▸ **Data section**
##############################

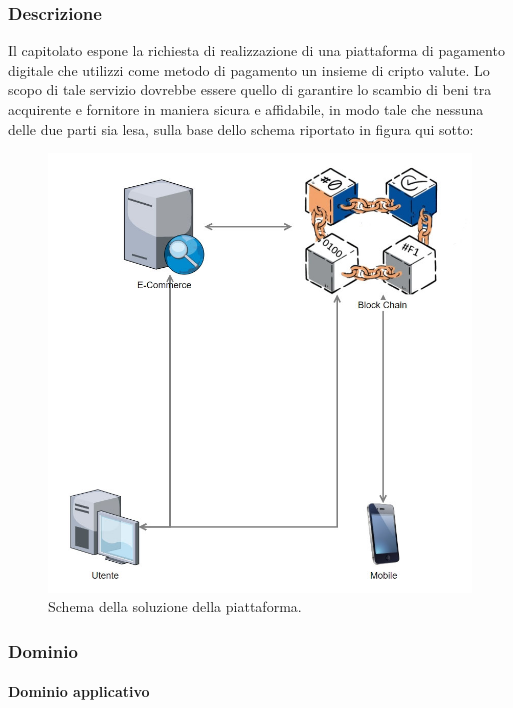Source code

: \documentclass[11pt]{article}
\begin{document}
    \subsubsection{Descrizione}
	Il capitolato espone la richiesta di realizzazione di una piattaforma di pagamento digitale che utilizzi come metodo di pagamento
	un insieme di cripto valute. Lo scopo di tale servizio dovrebbe essere quello di garantire lo scambio di beni tra acquirente e
	fornitore in maniera sicura e affidabile, in modo tale che nessuna delle due parti sia lesa, sulla base dello schema riportato in
	figura qui sotto:
    
    \begin{figure}[h!]
        \centering
        \includegraphics[scale=0.4]{Res/SyncLab.png}
        \caption{Schema della soluzione della piattaforma.}
        \label{SyncLab}
    \end{figure}
    
    \subsubsection{Dominio}
        \paragraph{Dominio applicativo}~\\
        
\end{document}

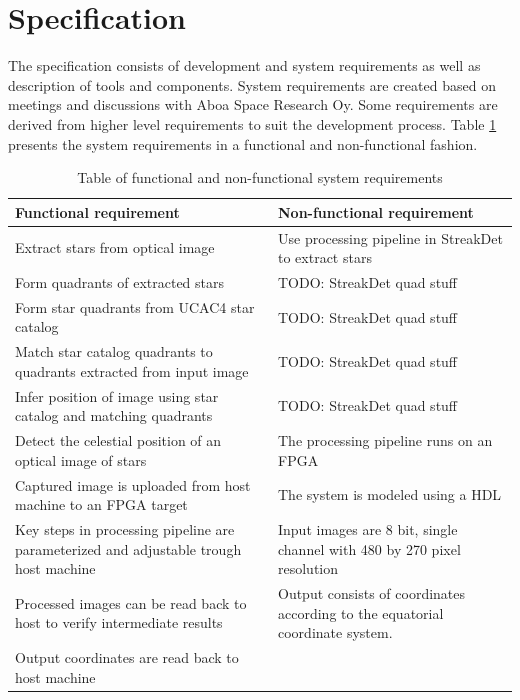 \documentclass[12pt]{report}
\begin{document}
\section{Specification}

The specification consists of development and system requirements as well as description of tools and components. System requirements are created based on meetings and discussions with Aboa Space Research Oy. Some requirements are derived from higher level requirements to suit the development process. Table \ref{table:1} presents the system requirements in a functional and non-functional fashion.

\begin{table}
    \begin{tabular}{|p{6.75cm}|p{6.75cm}|}
        \hline
        \textbf{Functional requirement} & \textbf{Non-functional requirement} \\
        \hline
        \hline
        Extract stars from optical image & Use processing pipeline in StreakDet to extract stars \\
        \hline
        Form quadrants of extracted stars & TODO: StreakDet quad stuff \\
        \hline
        Form star quadrants from UCAC4 star catalog & TODO: StreakDet quad stuff \\
        \hline
        Match star catalog quadrants to quadrants extracted from input image & TODO: StreakDet quad stuff \\
        \hline
        Infer position of image using star catalog and matching quadrants & TODO: StreakDet quad stuff \\
        \hline
        Detect the celestial position of an optical image of stars & The processing pipeline runs on an FPGA \\
        \hline
        Captured image is uploaded from host machine to an FPGA target & The system is modeled using a HDL \\
        \hline
        Key steps in processing pipeline are parameterized and adjustable trough host machine & Input images are 8 bit, single channel with 480 by 270 pixel resolution \\
        \hline
        Processed images can be read back to host to verify intermediate results & Output consists of coordinates according to the equatorial coordinate system. \\
        \hline
        Output coordinates are read back to host machine & \\
        \hline
    \end{tabular}
    \caption{Table of functional and non-functional system requirements}
    \label{table:1}
\end{table}
\end{document}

##############################

Copy each line above where "StreakDet" appears.

▸ **Output below**
        Extract stars from optical image & Use processing pipeline in StreakDet to extract stars \\
        Form quadrants of extracted stars & TODO: StreakDet quad stuff \\
        Form star quadrants from UCAC4 star catalog & TODO: StreakDet quad stuff \\
        Match star catalog quadrants to quadrants extracted from input image & TODO: StreakDet quad stuff \\
        Infer position of image using star catalog and matching quadrants & TODO: StreakDet quad stuff \\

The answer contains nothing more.